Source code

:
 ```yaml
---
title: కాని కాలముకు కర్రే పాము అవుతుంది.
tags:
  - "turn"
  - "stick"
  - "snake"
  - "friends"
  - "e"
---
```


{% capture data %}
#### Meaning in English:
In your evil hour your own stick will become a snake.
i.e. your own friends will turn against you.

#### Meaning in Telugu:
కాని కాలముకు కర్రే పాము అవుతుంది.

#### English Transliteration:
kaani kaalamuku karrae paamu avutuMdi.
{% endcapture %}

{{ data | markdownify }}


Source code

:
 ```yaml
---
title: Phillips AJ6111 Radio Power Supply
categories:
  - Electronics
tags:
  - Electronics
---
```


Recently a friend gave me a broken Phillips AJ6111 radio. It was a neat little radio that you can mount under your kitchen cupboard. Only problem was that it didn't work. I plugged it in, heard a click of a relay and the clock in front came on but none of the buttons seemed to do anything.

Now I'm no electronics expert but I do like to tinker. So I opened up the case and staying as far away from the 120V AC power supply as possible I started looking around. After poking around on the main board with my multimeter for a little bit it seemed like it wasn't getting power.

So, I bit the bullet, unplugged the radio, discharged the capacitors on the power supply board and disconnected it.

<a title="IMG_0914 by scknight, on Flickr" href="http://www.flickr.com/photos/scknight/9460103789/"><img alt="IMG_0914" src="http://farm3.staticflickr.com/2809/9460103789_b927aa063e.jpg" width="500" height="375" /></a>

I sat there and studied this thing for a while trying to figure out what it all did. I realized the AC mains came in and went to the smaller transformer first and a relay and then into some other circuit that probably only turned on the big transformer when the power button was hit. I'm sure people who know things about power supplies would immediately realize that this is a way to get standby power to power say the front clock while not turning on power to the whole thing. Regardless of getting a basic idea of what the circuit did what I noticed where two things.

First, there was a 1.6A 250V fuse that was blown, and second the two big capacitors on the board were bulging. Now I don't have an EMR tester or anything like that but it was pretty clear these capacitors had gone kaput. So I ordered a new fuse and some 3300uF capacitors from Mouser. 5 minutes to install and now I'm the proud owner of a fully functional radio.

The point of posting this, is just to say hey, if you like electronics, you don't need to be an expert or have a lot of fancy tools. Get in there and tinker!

++++++++

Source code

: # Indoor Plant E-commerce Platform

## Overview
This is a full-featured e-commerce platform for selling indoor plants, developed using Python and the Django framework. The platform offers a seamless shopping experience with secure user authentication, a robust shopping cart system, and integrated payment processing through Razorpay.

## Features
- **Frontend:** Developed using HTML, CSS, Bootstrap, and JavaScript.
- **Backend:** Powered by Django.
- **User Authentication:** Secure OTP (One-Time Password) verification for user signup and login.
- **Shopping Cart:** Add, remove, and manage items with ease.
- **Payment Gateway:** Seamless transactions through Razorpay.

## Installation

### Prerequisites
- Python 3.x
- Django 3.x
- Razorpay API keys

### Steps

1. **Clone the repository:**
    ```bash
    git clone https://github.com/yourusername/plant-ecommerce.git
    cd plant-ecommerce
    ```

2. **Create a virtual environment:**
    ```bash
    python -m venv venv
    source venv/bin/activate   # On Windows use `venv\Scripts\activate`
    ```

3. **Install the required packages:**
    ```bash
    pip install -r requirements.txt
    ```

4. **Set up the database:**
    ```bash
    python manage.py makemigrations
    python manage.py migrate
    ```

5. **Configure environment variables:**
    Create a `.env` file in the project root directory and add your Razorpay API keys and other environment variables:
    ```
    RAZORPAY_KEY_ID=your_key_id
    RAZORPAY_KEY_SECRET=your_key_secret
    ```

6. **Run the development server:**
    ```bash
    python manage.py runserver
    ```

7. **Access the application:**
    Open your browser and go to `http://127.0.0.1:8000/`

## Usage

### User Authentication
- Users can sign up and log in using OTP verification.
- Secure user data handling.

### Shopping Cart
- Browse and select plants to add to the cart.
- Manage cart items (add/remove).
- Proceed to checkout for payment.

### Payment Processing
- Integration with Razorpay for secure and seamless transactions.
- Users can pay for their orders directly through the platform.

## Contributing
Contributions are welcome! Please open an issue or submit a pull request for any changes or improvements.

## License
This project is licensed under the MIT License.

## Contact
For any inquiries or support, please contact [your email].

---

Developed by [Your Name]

++++++++

» Task goal
Within the listing above, the range opens at the line with "- Django 3.x" and closes at the line with "## Contributing". Reproduce exactly the lines of that range, including both ends.

» Answer space
- Django 3.x
- Razorpay API keys

### Steps

1. **Clone the repository:**
    ```bash
    git clone https://github.com/yourusername/plant-ecommerce.git
    cd plant-ecommerce
    ```

2. **Create a virtual environment:**
    ```bash
    python -m venv venv
    source venv/bin/activate   # On Windows use `venv\Scripts\activate`
    ```

3. **Install the required packages:**
    ```bash
    pip install -r requirements.txt
    ```

4. **Set up the database:**
    ```bash
    python manage.py makemigrations
    python manage.py migrate
    ```

5. **Configure environment variables:**
    Create a `.env` file in the project root directory and add your Razorpay API keys and other environment variables:
    ```
    RAZORPAY_KEY_ID=your_key_id
    RAZORPAY_KEY_SECRET=your_key_secret
    ```

6. **Run the development server:**
    ```bash
    python manage.py runserver
    ```

7. **Access the application:**
    Open your browser and go to `http://127.0.0.1:8000/`

## Usage

### User Authentication
- Users can sign up and log in using OTP verification.
- Secure user data handling.

### Shopping Cart
- Browse and select plants to add to the cart.
- Manage cart items (add/remove).
- Proceed to checkout for payment.

### Payment Processing
- Integration with Razorpay for secure and seamless transactions.
- Users can pay for their orders directly through the platform.

## Contributing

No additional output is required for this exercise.